→ **EXERCISE BRIEF**: Among the records that follow, find the line with "- - public virtual void DrawItemName(SpriteBatch" and the line with "Vid𝚎o Le𝚊ks WTrHN". Set down those lines and all lines between them exactly, without adding anything.

THE RECORDS Block Start

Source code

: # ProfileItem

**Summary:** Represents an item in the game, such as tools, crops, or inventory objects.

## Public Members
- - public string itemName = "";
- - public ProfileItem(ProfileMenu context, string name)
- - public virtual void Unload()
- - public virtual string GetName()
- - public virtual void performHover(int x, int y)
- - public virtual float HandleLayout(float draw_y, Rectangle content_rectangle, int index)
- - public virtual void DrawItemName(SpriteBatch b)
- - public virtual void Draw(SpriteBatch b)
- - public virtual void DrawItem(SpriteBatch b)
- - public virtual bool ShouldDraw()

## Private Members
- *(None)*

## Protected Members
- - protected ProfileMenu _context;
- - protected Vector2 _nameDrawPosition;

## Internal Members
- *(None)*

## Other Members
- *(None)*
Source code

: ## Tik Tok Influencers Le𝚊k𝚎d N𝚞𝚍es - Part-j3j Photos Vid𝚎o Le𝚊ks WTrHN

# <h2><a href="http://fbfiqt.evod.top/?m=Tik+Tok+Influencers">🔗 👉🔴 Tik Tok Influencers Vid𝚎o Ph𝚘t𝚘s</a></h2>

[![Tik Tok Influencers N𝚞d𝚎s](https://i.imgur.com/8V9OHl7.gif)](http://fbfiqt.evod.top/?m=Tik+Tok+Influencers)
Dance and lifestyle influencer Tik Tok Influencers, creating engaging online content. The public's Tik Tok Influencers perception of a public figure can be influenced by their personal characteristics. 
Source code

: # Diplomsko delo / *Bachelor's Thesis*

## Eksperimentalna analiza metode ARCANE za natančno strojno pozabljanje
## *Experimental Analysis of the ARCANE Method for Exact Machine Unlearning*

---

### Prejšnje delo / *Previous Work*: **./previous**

THE RECORDS Block End
THE RECORDS Block Start

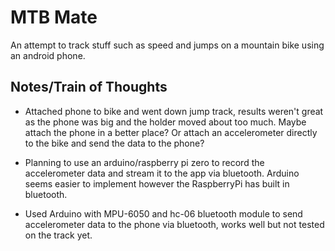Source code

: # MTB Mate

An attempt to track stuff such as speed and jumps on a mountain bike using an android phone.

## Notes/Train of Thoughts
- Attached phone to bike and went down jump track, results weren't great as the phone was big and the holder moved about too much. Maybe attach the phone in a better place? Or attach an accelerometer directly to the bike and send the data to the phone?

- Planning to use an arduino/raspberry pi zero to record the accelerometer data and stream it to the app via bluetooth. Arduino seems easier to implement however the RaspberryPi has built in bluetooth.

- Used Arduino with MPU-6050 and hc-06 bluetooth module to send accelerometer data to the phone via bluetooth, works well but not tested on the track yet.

THE RECORDS Block End

→ **OUTPUT BELOW**:
- - public virtual void DrawItemName(SpriteBatch b)
- - public virtual void Draw(SpriteBatch b)
- - public virtual void DrawItem(SpriteBatch b)
- - public virtual bool ShouldDraw()

## Private Members
- *(None)*

## Protected Members
- - protected ProfileMenu _context;
- - protected Vector2 _nameDrawPosition;

## Internal Members
- *(None)*

## Other Members
- *(None)*
Source code

: ## Tik Tok Influencers Le𝚊k𝚎d N𝚞𝚍es - Part-j3j Photos Vid𝚎o Le𝚊ks WTrHN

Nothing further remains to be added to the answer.